Plain-text document sources

•••••

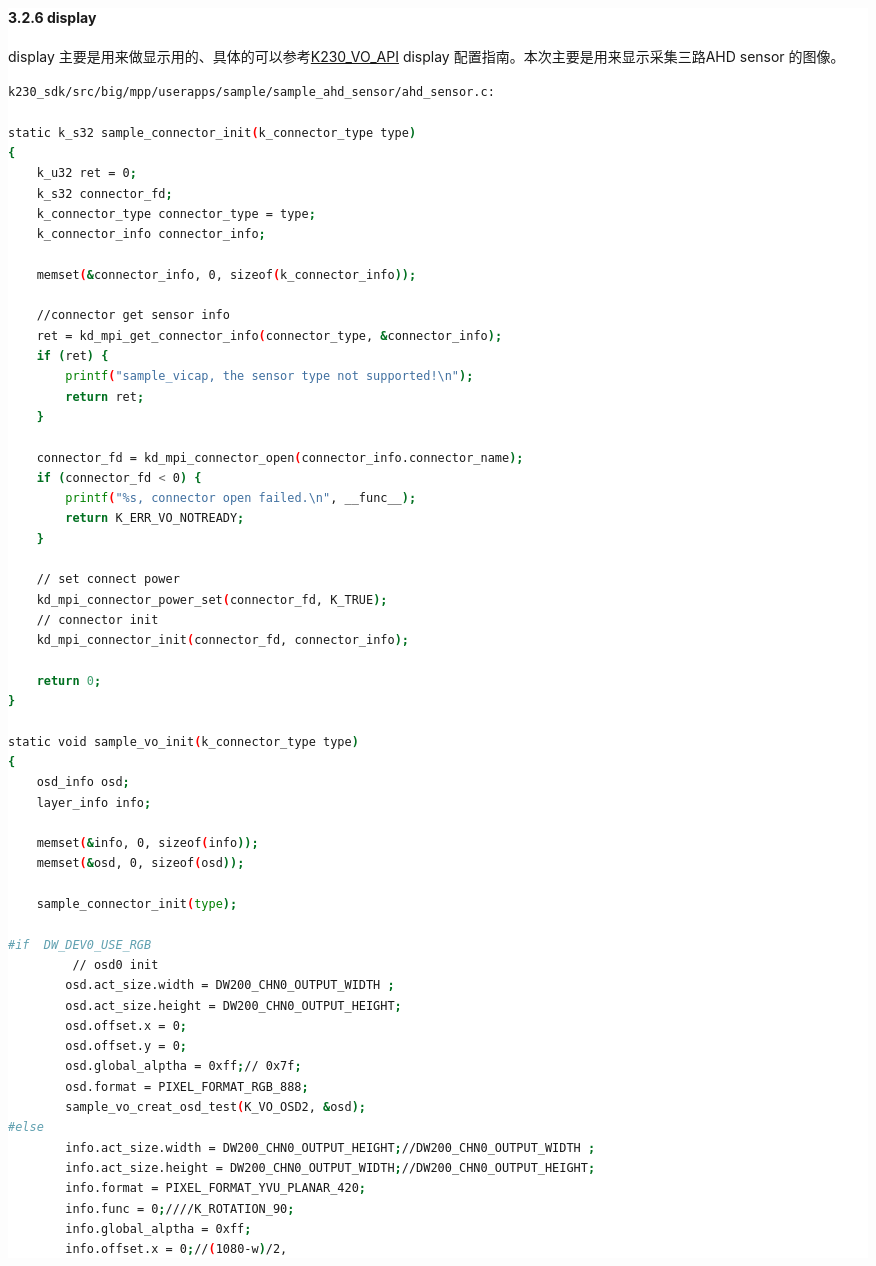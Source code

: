 #### 3.2.6 display

display 主要是用来做显示用的、具体的可以参考[K230_VO_API](../../01_software/board/mpp/K230_%E8%A7%86%E9%A2%91%E8%BE%93%E5%87%BA_API%E5%8F%82%E8%80%83.md) display 配置指南。本次主要是用来显示采集三路AHD sensor 的图像。

```sh
k230_sdk/src/big/mpp/userapps/sample/sample_ahd_sensor/ahd_sensor.c:

static k_s32 sample_connector_init(k_connector_type type)
{
    k_u32 ret = 0;
    k_s32 connector_fd;
    k_connector_type connector_type = type;
    k_connector_info connector_info;

    memset(&connector_info, 0, sizeof(k_connector_info));

    //connector get sensor info
    ret = kd_mpi_get_connector_info(connector_type, &connector_info);
    if (ret) {
        printf("sample_vicap, the sensor type not supported!\n");
        return ret;
    }

    connector_fd = kd_mpi_connector_open(connector_info.connector_name);
    if (connector_fd < 0) {
        printf("%s, connector open failed.\n", __func__);
        return K_ERR_VO_NOTREADY;
    }

    // set connect power
    kd_mpi_connector_power_set(connector_fd, K_TRUE);
    // connector init
    kd_mpi_connector_init(connector_fd, connector_info);

    return 0;
}

static void sample_vo_init(k_connector_type type)
{
    osd_info osd;
    layer_info info;

    memset(&info, 0, sizeof(info));
    memset(&osd, 0, sizeof(osd));

    sample_connector_init(type);

#if  DW_DEV0_USE_RGB
         // osd0 init
        osd.act_size.width = DW200_CHN0_OUTPUT_WIDTH ;
        osd.act_size.height = DW200_CHN0_OUTPUT_HEIGHT;
        osd.offset.x = 0;
        osd.offset.y = 0;
        osd.global_alptha = 0xff;// 0x7f;
        osd.format = PIXEL_FORMAT_RGB_888;
        sample_vo_creat_osd_test(K_VO_OSD2, &osd);
#else
        info.act_size.width = DW200_CHN0_OUTPUT_HEIGHT;//DW200_CHN0_OUTPUT_WIDTH ;
        info.act_size.height = DW200_CHN0_OUTPUT_WIDTH;//DW200_CHN0_OUTPUT_HEIGHT;
        info.format = PIXEL_FORMAT_YVU_PLANAR_420;
        info.func = 0;////K_ROTATION_90;
        info.global_alptha = 0xff;
        info.offset.x = 0;//(1080-w)/2,
```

•••••

- INSTRUCTIONS FOR THE TASK: Every entry, word for word, should be given again; the pictures are not part of the copy.

- EXERCISE SOLUTION:
Source code

: #### 3.2.6 display

display 主要是用来做显示用的、具体的可以参考[K230_VO_API](../../01_software/board/mpp/K230_%E8%A7%86%E9%A2%91%E8%BE%93%E5%87%BA_API%E5%8F%82%E8%80%83.md) display 配置指南。本次主要是用来显示采集三路AHD sensor 的图像。

```sh
k230_sdk/src/big/mpp/userapps/sample/sample_ahd_sensor/ahd_sensor.c:

static k_s32 sample_connector_init(k_connector_type type)
{
    k_u32 ret = 0;
    k_s32 connector_fd;
    k_connector_type connector_type = type;
    k_connector_info connector_info;

    memset(&connector_info, 0, sizeof(k_connector_info));

    //connector get sensor info
    ret = kd_mpi_get_connector_info(connector_type, &connector_info);
    if (ret) {
        printf("sample_vicap, the sensor type not supported!\n");
        return ret;
    }

    connector_fd = kd_mpi_connector_open(connector_info.connector_name);
    if (connector_fd < 0) {
        printf("%s, connector open failed.\n", __func__);
        return K_ERR_VO_NOTREADY;
    }

    // set connect power
    kd_mpi_connector_power_set(connector_fd, K_TRUE);
    // connector init
    kd_mpi_connector_init(connector_fd, connector_info);

    return 0;
}

static void sample_vo_init(k_connector_type type)
{
    osd_info osd;
    layer_info info;

    memset(&info, 0, sizeof(info));
    memset(&osd, 0, sizeof(osd));

    sample_connector_init(type);

#if  DW_DEV0_USE_RGB
         // osd0 init
        osd.act_size.width = DW200_CHN0_OUTPUT_WIDTH ;
        osd.act_size.height = DW200_CHN0_OUTPUT_HEIGHT;
        osd.offset.x = 0;
        osd.offset.y = 0;
        osd.global_alptha = 0xff;// 0x7f;
        osd.format = PIXEL_FORMAT_RGB_888;
        sample_vo_creat_osd_test(K_VO_OSD2, &osd);
#else
        info.act_size.width = DW200_CHN0_OUTPUT_HEIGHT;//DW200_CHN0_OUTPUT_WIDTH ;
        info.act_size.height = DW200_CHN0_OUTPUT_WIDTH;//DW200_CHN0_OUTPUT_HEIGHT;
        info.format = PIXEL_FORMAT_YVU_PLANAR_420;
        info.func = 0;////K_ROTATION_90;
        info.global_alptha = 0xff;
        info.offset.x = 0;//(1080-w)/2,
```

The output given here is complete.